#birdclef-2024
1 messages · Page 1 of 1 (latest)
How do we submit? I'm not sure where if we should take all files in the test directory?
I would be interested in forming a team
I am interested to form a team
Hello, nice to meet you. im also interested in a team. 🙂
Hello guys, I am venkatkumar! If some one wants to teamup and work together birdclef 2024! I am curious to participate this competition
kaggle linke: https://www.kaggle.com/venkatkumar001
hey, did you ever find out how to do this?

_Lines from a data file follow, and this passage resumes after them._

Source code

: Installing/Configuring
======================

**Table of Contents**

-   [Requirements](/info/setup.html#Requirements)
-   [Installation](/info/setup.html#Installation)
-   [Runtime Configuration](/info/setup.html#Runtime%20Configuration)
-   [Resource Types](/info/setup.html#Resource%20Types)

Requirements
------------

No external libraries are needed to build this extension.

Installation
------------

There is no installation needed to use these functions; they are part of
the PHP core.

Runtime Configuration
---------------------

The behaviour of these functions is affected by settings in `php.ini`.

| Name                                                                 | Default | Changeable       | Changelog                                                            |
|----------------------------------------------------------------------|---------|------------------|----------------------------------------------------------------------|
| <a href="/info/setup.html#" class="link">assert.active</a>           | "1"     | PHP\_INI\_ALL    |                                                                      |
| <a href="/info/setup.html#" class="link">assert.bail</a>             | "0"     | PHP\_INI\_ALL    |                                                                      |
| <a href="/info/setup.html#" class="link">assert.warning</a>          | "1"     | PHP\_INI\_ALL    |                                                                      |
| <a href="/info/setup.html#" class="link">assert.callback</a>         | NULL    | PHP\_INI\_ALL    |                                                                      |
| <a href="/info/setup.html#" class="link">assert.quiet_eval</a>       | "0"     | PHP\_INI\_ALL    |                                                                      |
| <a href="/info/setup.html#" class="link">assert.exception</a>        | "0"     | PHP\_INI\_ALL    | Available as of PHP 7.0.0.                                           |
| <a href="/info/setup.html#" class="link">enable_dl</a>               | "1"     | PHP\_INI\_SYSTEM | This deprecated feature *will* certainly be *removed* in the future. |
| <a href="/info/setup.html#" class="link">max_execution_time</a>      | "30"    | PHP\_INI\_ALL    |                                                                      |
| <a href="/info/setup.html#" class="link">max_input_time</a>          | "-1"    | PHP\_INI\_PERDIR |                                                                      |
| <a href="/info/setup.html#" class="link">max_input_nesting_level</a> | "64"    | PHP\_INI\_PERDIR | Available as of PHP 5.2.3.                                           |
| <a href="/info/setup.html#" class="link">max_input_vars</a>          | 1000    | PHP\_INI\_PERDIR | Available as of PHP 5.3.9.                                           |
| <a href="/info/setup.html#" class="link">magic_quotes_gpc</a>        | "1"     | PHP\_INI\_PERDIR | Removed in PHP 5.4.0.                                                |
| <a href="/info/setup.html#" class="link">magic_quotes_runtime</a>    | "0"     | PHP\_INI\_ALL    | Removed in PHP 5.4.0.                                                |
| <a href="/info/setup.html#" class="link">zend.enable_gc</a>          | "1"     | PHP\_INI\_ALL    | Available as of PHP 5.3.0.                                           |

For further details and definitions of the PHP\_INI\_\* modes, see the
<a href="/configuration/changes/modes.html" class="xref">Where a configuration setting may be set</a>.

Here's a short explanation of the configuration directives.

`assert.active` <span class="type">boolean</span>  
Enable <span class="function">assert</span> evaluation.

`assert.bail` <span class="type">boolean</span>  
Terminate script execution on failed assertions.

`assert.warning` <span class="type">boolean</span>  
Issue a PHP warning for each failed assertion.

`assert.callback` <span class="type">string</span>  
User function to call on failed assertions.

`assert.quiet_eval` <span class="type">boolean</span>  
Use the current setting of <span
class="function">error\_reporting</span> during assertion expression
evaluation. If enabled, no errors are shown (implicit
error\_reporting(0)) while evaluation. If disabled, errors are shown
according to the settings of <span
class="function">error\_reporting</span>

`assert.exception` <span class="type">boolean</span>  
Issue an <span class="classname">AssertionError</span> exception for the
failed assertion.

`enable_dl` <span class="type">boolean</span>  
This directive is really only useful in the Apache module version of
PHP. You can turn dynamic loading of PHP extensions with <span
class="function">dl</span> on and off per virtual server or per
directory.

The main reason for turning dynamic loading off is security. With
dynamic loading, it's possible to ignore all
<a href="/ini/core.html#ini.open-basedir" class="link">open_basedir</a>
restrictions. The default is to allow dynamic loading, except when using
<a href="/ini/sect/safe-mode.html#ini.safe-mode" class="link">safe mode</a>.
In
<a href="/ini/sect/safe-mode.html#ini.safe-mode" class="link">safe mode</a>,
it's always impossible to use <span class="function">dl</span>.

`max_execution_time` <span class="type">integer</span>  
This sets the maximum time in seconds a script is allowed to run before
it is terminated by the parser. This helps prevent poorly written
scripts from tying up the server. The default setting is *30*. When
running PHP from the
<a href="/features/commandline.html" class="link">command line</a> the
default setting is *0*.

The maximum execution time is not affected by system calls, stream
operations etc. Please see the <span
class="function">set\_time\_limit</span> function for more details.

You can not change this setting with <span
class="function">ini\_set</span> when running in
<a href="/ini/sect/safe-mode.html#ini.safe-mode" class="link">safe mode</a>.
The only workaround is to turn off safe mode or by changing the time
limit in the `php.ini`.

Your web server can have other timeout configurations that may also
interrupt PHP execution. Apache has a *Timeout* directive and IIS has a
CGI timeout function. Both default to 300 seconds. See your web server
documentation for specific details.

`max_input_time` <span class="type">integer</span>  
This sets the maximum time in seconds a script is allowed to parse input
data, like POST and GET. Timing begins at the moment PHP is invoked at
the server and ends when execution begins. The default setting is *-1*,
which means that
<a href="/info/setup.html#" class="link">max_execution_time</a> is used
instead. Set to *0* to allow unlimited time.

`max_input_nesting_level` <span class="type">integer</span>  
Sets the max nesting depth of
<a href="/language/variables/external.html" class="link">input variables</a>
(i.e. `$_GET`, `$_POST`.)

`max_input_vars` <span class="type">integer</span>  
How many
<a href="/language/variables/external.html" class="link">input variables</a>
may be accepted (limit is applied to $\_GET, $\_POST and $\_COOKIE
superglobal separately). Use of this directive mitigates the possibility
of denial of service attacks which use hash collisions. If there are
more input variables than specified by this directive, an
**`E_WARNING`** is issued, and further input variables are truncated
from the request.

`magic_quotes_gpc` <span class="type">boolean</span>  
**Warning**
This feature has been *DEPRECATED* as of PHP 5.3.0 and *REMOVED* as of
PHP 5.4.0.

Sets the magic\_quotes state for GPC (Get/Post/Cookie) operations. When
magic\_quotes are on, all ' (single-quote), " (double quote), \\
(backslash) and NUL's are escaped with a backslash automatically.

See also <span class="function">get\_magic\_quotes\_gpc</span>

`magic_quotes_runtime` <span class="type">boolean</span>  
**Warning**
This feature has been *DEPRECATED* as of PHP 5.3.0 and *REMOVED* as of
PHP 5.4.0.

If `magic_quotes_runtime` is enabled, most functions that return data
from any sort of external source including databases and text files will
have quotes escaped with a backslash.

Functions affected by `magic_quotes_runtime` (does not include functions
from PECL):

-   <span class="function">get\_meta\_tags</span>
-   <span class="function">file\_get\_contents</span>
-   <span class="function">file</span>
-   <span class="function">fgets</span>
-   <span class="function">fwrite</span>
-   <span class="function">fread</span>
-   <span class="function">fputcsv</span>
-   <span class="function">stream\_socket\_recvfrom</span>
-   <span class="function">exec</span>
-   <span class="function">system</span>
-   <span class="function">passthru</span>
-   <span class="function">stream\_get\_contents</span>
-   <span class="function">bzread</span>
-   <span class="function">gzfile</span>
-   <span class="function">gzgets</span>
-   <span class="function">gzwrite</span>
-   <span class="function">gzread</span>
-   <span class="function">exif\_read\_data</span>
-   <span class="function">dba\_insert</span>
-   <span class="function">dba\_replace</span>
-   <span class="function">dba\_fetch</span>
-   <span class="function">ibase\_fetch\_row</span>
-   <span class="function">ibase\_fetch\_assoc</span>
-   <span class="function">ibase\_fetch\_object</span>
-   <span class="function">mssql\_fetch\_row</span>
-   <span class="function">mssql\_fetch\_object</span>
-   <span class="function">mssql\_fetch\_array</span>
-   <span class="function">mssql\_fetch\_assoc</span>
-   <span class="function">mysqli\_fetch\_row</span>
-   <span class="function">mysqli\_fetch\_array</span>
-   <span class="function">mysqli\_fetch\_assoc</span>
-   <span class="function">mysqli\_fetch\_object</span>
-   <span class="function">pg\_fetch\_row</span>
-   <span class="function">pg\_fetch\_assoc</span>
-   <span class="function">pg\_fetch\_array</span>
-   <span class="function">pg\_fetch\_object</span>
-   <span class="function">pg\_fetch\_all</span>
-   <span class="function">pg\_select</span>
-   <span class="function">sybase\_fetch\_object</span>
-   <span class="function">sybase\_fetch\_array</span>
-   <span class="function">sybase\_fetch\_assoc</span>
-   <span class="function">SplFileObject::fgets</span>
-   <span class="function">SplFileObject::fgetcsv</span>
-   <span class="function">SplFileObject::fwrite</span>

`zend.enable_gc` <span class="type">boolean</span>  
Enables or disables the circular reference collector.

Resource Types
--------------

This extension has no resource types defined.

right now, i have code that reads all files in test_soundscapes, but os.listdir is only returning readme.txt
Hey. You should filter on .ogg files only. What you can do is that if the folder is empty, you take files from the unlabeled_sequences instead. The test folder will be populated only when you submit
ah i see, but i mean when i submit it still happens. however, i think ive figured it out: is the notebook ran twice? once to commit and submit, and another hidden run to populate the test folder?
Yes, it runs twice usually. You first need to commit then you can submit.
thanks for the answer. its my first time participating in a notebook-only competition
hello birdclef-2024
working to make submissions with untrained off the shelf base models in order to find out if 120 minutes run-time limit can be met
unlabeled_soundscapes ogg files seem 4-min long, one could use 1100 of them to estimate the submission time
The time limits are quite annoying in these competitions
We want to deploy the winning solutions in the field where compute resources are limited, hence the computational constraints of the competition
I guess that by this restriction people will tend to use already trained models
host confirmed train labels done by community and test labels done by highly skilled bird experts - no wonder why label smoothing is used
some of unlabeled_soundscapes ogg are not 4-min long such as birdclef-2024/unlabeled_soundscapes/1005741050.ogg
estimated run-time of EfficientNetV2B0 using unlabeled_soundscapes is about 30min
Submissions scored 0.49 and took same time as estimated run-times
now is the time to train the model and hopefully score better than 0.49, will see what happens
basic training in progress - no augmentation, just random 10-sec spec, gpu is almost not utilized, the bottle neck is decoding ogg and preparing spec, model has to wait for the image, estimated 1 hr per epoch, total 8 epochs, 8 hours, 🍝 and ☕
8 epochs were not enough make any difference on the leaderboard score. more epochs scored 0.50
there was a mistake in the submission code, when fixed, scored 0.61
I always try to put the whole dataset into GPU memory to maximize utilization during experimentation (although the tradeoff is that you might have to reduce the resolution and/or precision of the data to get it small enough to fit)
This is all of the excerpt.